> **About this task**:
Repeat every entry, word for word, leaving no line out.

> **Data provided**:

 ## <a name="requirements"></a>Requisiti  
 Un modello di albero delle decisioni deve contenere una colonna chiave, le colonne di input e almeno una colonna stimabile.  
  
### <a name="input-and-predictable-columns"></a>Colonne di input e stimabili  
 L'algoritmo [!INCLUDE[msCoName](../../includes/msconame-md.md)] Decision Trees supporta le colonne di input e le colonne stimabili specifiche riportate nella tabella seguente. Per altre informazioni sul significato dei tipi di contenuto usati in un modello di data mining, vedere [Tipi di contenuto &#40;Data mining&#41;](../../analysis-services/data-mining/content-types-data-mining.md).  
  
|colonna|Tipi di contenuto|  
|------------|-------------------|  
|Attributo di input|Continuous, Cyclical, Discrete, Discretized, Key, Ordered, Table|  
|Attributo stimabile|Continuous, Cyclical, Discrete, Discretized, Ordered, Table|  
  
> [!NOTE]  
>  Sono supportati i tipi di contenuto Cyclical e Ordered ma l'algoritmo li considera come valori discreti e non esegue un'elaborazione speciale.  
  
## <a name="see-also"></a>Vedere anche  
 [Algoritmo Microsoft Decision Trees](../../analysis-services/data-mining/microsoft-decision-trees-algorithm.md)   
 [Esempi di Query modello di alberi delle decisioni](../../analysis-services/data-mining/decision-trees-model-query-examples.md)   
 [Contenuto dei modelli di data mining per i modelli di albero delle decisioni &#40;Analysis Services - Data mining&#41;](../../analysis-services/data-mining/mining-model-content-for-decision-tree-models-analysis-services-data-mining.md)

> **Exercise solution**:
 ## <a name="requirements"></a>Requisiti  
 Un modello di albero delle decisioni deve contenere una colonna chiave, le colonne di input e almeno una colonna stimabile.  
  
### <a name="input-and-predictable-columns"></a>Colonne di input e stimabili  
 L'algoritmo [!INCLUDE[msCoName](../../includes/msconame-md.md)] Decision Trees supporta le colonne di input e le colonne stimabili specifiche riportate nella tabella seguente. Per altre informazioni sul significato dei tipi di contenuto usati in un modello di data mining, vedere [Tipi di contenuto &#40;Data mining&#41;](../../analysis-services/data-mining/content-types-data-mining.md).  
  
|colonna|Tipi di contenuto|  
|------------|-------------------|  
|Attributo di input|Continuous, Cyclical, Discrete, Discretized, Key, Ordered, Table|  
|Attributo stimabile|Continuous, Cyclical, Discrete, Discretized, Ordered, Table|  
  
> [!NOTE]  
>  Sono supportati i tipi di contenuto Cyclical e Ordered ma l'algoritmo li considera come valori discreti e non esegue un'elaborazione speciale.  
  
## <a name="see-also"></a>Vedere anche  
 [Algoritmo Microsoft Decision Trees](../../analysis-services/data-mining/microsoft-decision-trees-algorithm.md)   
 [Esempi di Query modello di alberi delle decisioni](../../analysis-services/data-mining/decision-trees-model-query-examples.md)   
 [Contenuto dei modelli di data mining per i modelli di albero delle decisioni &#40;Analysis Services - Data mining&#41;](../../analysis-services/data-mining/mining-model-content-for-decision-tree-models-analysis-services-data-mining.md)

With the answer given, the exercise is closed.